Nests were detected by upturning and immediately replacing rocks, twigs or logs. In the case of nests located in tree bases, ant trails were followed down the trunk, until a nest entrance was located, and at this place, a gentle movement of the leaf litter was made with the help of a garden shovel to verify the presence of the nest. Previous observations in the study area confirmed that the Argentine ant nests were not greatly disturbed by this sampling method, and that nests remained in place after several weeks. All the nests found were placed underneath rocks, logs or at tree bases and none of them was located in the topsoil. At each plot, all active nests were counted, marked, mapped and monitored every 2 months from December 2008 to February 2010, and in October 2010, December 2010 and February 2011 to determine nest site preferences throughout one complete year and in three winters.

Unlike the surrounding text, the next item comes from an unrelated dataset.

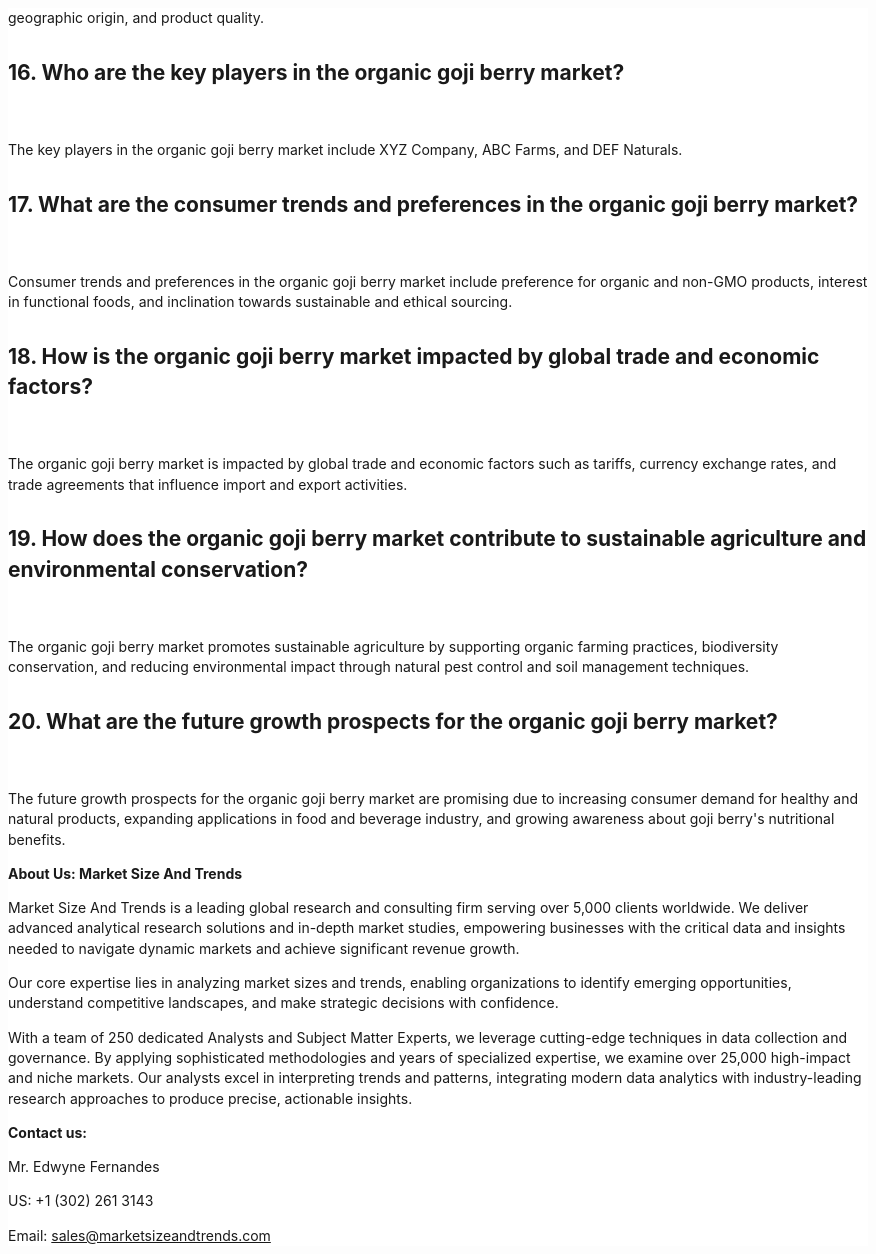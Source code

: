 geographic origin, and product quality.</p><h2>16. Who are the key players in the organic goji berry market?</h2><p>&nbsp;</p><p>The key players in the organic goji berry market include XYZ Company, ABC Farms, and DEF Naturals.</p><h2>17. What are the consumer trends and preferences in the organic goji berry market?</h2><p>&nbsp;</p><p>Consumer trends and preferences in the organic goji berry market include preference for organic and non-GMO products, interest in functional foods, and inclination towards sustainable and ethical sourcing.</p><h2>18. How is the organic goji berry market impacted by global trade and economic factors?</h2><p>&nbsp;</p><p>The organic goji berry market is impacted by global trade and economic factors such as tariffs, currency exchange rates, and trade agreements that influence import and export activities.</p><h2>19. How does the organic goji berry market contribute to sustainable agriculture and environmental conservation?</h2><p>&nbsp;</p><p>The organic goji berry market promotes sustainable agriculture by supporting organic farming practices, biodiversity conservation, and reducing environmental impact through natural pest control and soil management techniques.</p><h2>20. What are the future growth prospects for the organic goji berry market?</h2><p>&nbsp;</p><p>The future growth prospects for the organic goji berry market are promising due to increasing consumer demand for healthy and natural products, expanding applications in food and beverage industry, and growing awareness about goji berry's nutritional benefits.</p></body></html></p><p><strong>About Us:&nbsp;Market Size And Trends</strong></p><p>Market Size And Trends&nbsp;is a leading global research and consulting firm serving over 5,000 clients worldwide. We deliver advanced analytical research solutions and in-depth market studies, empowering businesses with the critical data and insights needed to navigate dynamic markets and achieve significant revenue growth.</p><p>Our core expertise lies in analyzing market sizes and trends, enabling organizations to identify emerging opportunities, understand competitive landscapes, and make strategic decisions with confidence.</p><p>With a team of 250 dedicated Analysts and Subject Matter Experts, we leverage cutting-edge techniques in data collection and governance. By applying sophisticated methodologies and years of specialized expertise, we examine over 25,000 high-impact and niche markets. Our analysts excel in interpreting trends and patterns, integrating modern data analytics with industry-leading research approaches to produce precise, actionable insights.</p><p><strong>Contact us:</strong></p><p>Mr. Edwyne Fernandes</p><p>US: +1 (302) 261 3143</p><p>Email: <a href="mailto:sales@marketsizeandtrends.com">sales@marketsizeandtrends.com</a>&nbsp;</p>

To determine whether ants chose rocks with particular attributes, all rocks available and rocks used for nesting were sampled. For this, all the rocks with a surface area greater than 5 cm2 hosting a nest or surrounding one (in a radius of up to 1 m) were measured. Their surface (S) was calculated as: S = maximum dimension × minimum dimension, and their volume (V) as: V = total surface area × thickness. Also, sun exposure (orientation) of each rock was recorded. The orientation of a given rock/log was considered to be the direction (measured with a compass) towards which the main surface of the rock/log was facing. In the case a nest was found in the base of a tree, the tree species name and its diameter at breast height (DBH, in cm) were recorded and nest orientation was considered to be the direction towards which the nest entrance was facing.

Additionally, the slope and the canopy cover of each plot were measured in five points, the first one at the centre of the plot and the four others 7 m from the centre, on the diagonals of the plot. The canopy cover was measured by means of digital photographs analysed with the software Gap Light Analyzer version 2.0, which estimates the canopy openness percentage. The canopy cover (CC) percentage was then calculated as CC (%) = 100 − Canopy openness (%). The slope was measured with a clinometer (Abney level), letting the instrument to lay parallel to the ground to have a direct angle measurement at each sampling point. Although this method is not completely accurate, and can overestimate the angle measured, it is the only one that gives information on the micro-relief variations of the terrain (Gilg, 1973), which was necessary to make comparisons of the slight differences in slope between nest locations.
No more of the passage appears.